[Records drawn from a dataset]
Segment Open

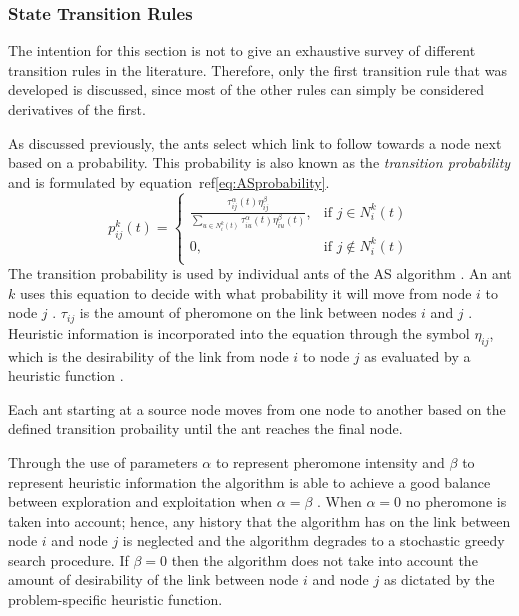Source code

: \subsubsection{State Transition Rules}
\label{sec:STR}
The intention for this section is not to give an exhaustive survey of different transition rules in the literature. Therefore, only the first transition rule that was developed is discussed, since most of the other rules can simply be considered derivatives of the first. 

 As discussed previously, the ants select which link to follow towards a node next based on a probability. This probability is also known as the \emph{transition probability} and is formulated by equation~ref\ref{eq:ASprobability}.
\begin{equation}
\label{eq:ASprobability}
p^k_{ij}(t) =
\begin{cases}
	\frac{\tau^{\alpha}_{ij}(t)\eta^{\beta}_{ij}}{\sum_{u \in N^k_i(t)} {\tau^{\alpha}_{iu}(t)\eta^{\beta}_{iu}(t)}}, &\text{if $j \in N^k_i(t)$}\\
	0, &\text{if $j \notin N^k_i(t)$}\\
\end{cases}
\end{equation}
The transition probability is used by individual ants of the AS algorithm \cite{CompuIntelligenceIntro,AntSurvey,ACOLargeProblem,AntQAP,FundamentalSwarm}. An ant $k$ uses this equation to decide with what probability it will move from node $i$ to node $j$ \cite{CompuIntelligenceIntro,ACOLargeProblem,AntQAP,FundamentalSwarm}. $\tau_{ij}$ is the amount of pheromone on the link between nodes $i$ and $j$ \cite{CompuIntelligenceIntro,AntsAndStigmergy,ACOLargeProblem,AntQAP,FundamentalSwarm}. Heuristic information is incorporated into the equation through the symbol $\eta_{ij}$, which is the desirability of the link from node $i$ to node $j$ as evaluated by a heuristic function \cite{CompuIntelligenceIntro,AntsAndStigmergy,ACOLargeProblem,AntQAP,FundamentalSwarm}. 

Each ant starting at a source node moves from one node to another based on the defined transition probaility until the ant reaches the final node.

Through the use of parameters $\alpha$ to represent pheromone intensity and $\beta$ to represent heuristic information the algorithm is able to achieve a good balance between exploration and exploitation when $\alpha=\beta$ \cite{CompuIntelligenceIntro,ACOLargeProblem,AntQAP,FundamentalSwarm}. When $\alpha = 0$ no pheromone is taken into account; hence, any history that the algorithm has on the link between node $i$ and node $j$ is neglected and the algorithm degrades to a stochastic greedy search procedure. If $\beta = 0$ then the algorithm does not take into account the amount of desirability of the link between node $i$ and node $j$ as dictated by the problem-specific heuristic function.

Segment Closed

# WORK REQUIRED
Would you please set down the data above again exactly, without its pictures?

# RESPONSE BELOW
Source code

: \subsubsection{State Transition Rules}
\label{sec:STR}
The intention for this section is not to give an exhaustive survey of different transition rules in the literature. Therefore, only the first transition rule that was developed is discussed, since most of the other rules can simply be considered derivatives of the first. 

 As discussed previously, the ants select which link to follow towards a node next based on a probability. This probability is also known as the \emph{transition probability} and is formulated by equation~ref\ref{eq:ASprobability}.
\begin{equation}
\label{eq:ASprobability}
p^k_{ij}(t) =
\begin{cases}
	\frac{\tau^{\alpha}_{ij}(t)\eta^{\beta}_{ij}}{\sum_{u \in N^k_i(t)} {\tau^{\alpha}_{iu}(t)\eta^{\beta}_{iu}(t)}}, &\text{if $j \in N^k_i(t)$}\\
	0, &\text{if $j \notin N^k_i(t)$}\\
\end{cases}
\end{equation}
The transition probability is used by individual ants of the AS algorithm \cite{CompuIntelligenceIntro,AntSurvey,ACOLargeProblem,AntQAP,FundamentalSwarm}. An ant $k$ uses this equation to decide with what probability it will move from node $i$ to node $j$ \cite{CompuIntelligenceIntro,ACOLargeProblem,AntQAP,FundamentalSwarm}. $\tau_{ij}$ is the amount of pheromone on the link between nodes $i$ and $j$ \cite{CompuIntelligenceIntro,AntsAndStigmergy,ACOLargeProblem,AntQAP,FundamentalSwarm}. Heuristic information is incorporated into the equation through the symbol $\eta_{ij}$, which is the desirability of the link from node $i$ to node $j$ as evaluated by a heuristic function \cite{CompuIntelligenceIntro,AntsAndStigmergy,ACOLargeProblem,AntQAP,FundamentalSwarm}. 

Each ant starting at a source node moves from one node to another based on the defined transition probaility until the ant reaches the final node.

Through the use of parameters $\alpha$ to represent pheromone intensity and $\beta$ to represent heuristic information the algorithm is able to achieve a good balance between exploration and exploitation when $\alpha=\beta$ \cite{CompuIntelligenceIntro,ACOLargeProblem,AntQAP,FundamentalSwarm}. When $\alpha = 0$ no pheromone is taken into account; hence, any history that the algorithm has on the link between node $i$ and node $j$ is neglected and the algorithm degrades to a stochastic greedy search procedure. If $\beta = 0$ then the algorithm does not take into account the amount of desirability of the link between node $i$ and node $j$ as dictated by the problem-specific heuristic function.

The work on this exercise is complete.